Hope this makes sense.

How to check if a variable is instance of any class [duplicate]

I need to determine if a given Python variable is an instance of native type: str, int, float, bool, list, dict and so on. Is there elegant way to doing it?
Or is this the only way:
if myvar in (str, int, float, bool):
# do something

This is an old question but it seems none of the answers actually answer the specific question: "(How-to) Determine if Python variable is an instance of a built-in type". Note that it's not "[...] of a specific/given built-in type" but of a.
The proper way to determine if a given object is an instance of a buil-in type/class is to check if the type of the object happens to be defined in the module __builtin__.
def is_builtin_class_instance(obj):
return obj.__class__.__module__ == '__builtin__'
Warning: if obj is a class and not an instance, no matter if that class is built-in or not, True will be returned since a class is also an object, an instance of type (i.e. AnyClass.__class__ is type).

The best way to achieve this is to collect the types in a list of tuple called primitiveTypes and:
if isinstance(myvar, primitiveTypes): ...
The types module contains collections of all important types which can help to build the list/tuple.
Works since Python 2.2

Not that I know why you would want to do it, as there isn't any "simple" types in Python, it's all objects. But this works:
type(theobject).__name__ in dir(__builtins__)
But explicitly listing the types is probably better as it's clearer. Or even better: Changing the application so you don't need to know the difference.
Update: The problem that needs solving is how to make a serializer for objects, even those built-in. The best way to do this is not to make a big phat serializer that treats builtins differently, but to look up serializers based on type.
Something like this:
def IntSerializer(theint):
return str(theint)
def StringSerializer(thestring):
return repr(thestring)
def MyOwnSerializer(value):
return "whatever"
serializers = {
int: IntSerializer,
str: StringSerializer,
mymodel.myclass: MyOwnSerializer,
}
def serialize(ob):
try:
return ob.serialize() #For objects that know they need to be serialized
except AttributeError:
# Look up the serializer amongst the serializer based on type.
# Default to using "repr" (works for most builtins).
return serializers.get(type(ob), repr)(ob)
This way you can easily add new serializers, and the code is easy to maintain and clear, as each type has its own serializer. Notice how the fact that some types are builtin became completely irrelevant. :)

You appear to be interested in assuring the simplejson will handle your types. This is done trivially by
try:
json.dumps( object )
except TypeError:
print "Can't convert", object
Which is more reliable than trying to guess which types your JSON implementation handles.

What is a "native type" in Python? Please don't base your code on types, use Duck Typing.

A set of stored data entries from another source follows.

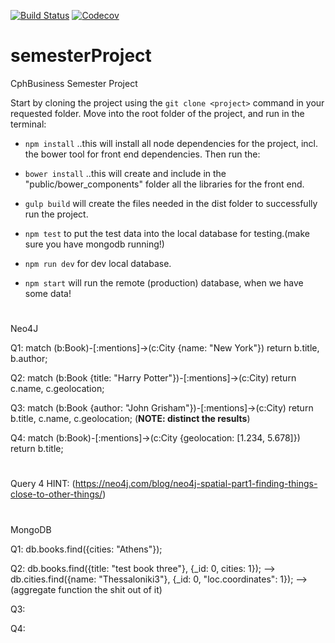 
[![Build Status](https://travis-ci.org/AwesomeTeamCph/semesterProject.svg?branch=master)](https://travis-ci.org/AwesomeTeamCph/semesterProject)
[![Codecov](https://img.shields.io/codecov/c/github/AwesomeTeamCph/semesterProject.svg?style=flat)]()
# semesterProject
CphBusiness Semester Project

Start by cloning the project using the `git clone <project>` command in your requested folder.
Move into the root folder of the project, and run in the terminal:

- `npm install`
..this will install all node dependencies for the project, incl. the bower tool for front end dependencies. Then run the:
- `bower install`
..this will create and include in the "public/bower_components" folder all the libraries for the front end.
- `gulp build` will create the files needed in the dist folder to successfully run the project.

- `npm test` to put the test data into the local database for testing.(make sure you have mongodb running!)
- `npm run dev` for dev local database.
- `npm start`  will run the remote (production) database, when we have some data!

#

Neo4J

Q1: match (b:Book)-[:mentions]->(c:City {name: "New York"}) return b.title, b.author;

Q2: match (b:Book {title: "Harry Potter"})-[:mentions]->(c:City) return c.name, c.geolocation;

Q3: match (b:Book {author: "John Grisham"})-[:mentions]->(c:City) return b.title, c.name, c.geolocation; (**NOTE: distinct the results**)

Q4: match (b:Book)-[:mentions]->(c:City {geolocation: [1.234, 5.678]}) return b.title;
#
Query 4 HINT: (https://neo4j.com/blog/neo4j-spatial-part1-finding-things-close-to-other-things/)

#

MongoDB

Q1: db.books.find({cities: "Athens"});

Q2: db.books.find({title: "test book three"}, {_id: 0, cities: 1}); --> db.cities.find({name: "Thessaloniki3"}, {_id: 0, "loc.coordinates": 1}); --> (aggregate function the shit out of it)

Q3: 

Q4:
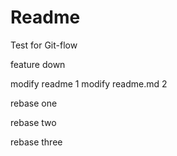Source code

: # Readme

Test for Git-flow

feature down

modify readme 1
modify readme.md 2

rebase one

rebase two

rebase three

you can access all these types by types module:
`builtin_types = [ i for i in types.__dict__.values() if isinstance(i, type)]`
as a reminder, import module types first
def isBuiltinTypes(var):
return type(var) in types.__dict__.values() and not isinstance(var, types.InstanceType)

It's 2020, I'm on python 3.7, and none of the existing answers worked for me. What worked instead is the builtins module. Here's how:
import builtins
type(your_object).__name__ in dir(builtins)

Built in type function may be helpful:
>>> a = 5
>>> type(a)
<type 'int'>

building off of S.Lott's answer you should have something like this:
from simplejson import JSONEncoder
class JSONEncodeAll(JSONEncoder):
def default(self, obj):
try:
return JSONEncoder.default(self, obj)
except TypeError:
## optionally
# try:
# # you'd have to add this per object, but if an object wants to do something
# # special then it can do whatever it wants
# return obj.__json__()
# except AttributeError:
##
# ...do whatever you are doing now...
# (which should be creating an object simplejson understands)
to use:
>>> json = JSONEncodeAll()
>>> json.encode(myObject)
# whatever myObject looks like when it passes through your serialization code
these calls will use your special class and if simplejson can take care of the object it will. Otherwise your catchall functionality will be triggered, and possibly (depending if you use the optional part) an object can define it's own serialization

For me the best option is:
allowed_modules = set(['numpy'])
def isprimitive(value):
return not hasattr(value, '__dict__') or \
value.__class__.__module__ in allowed_modules
This fix when value is a module and value.__class__.__module__ == '__builtin__' will fail.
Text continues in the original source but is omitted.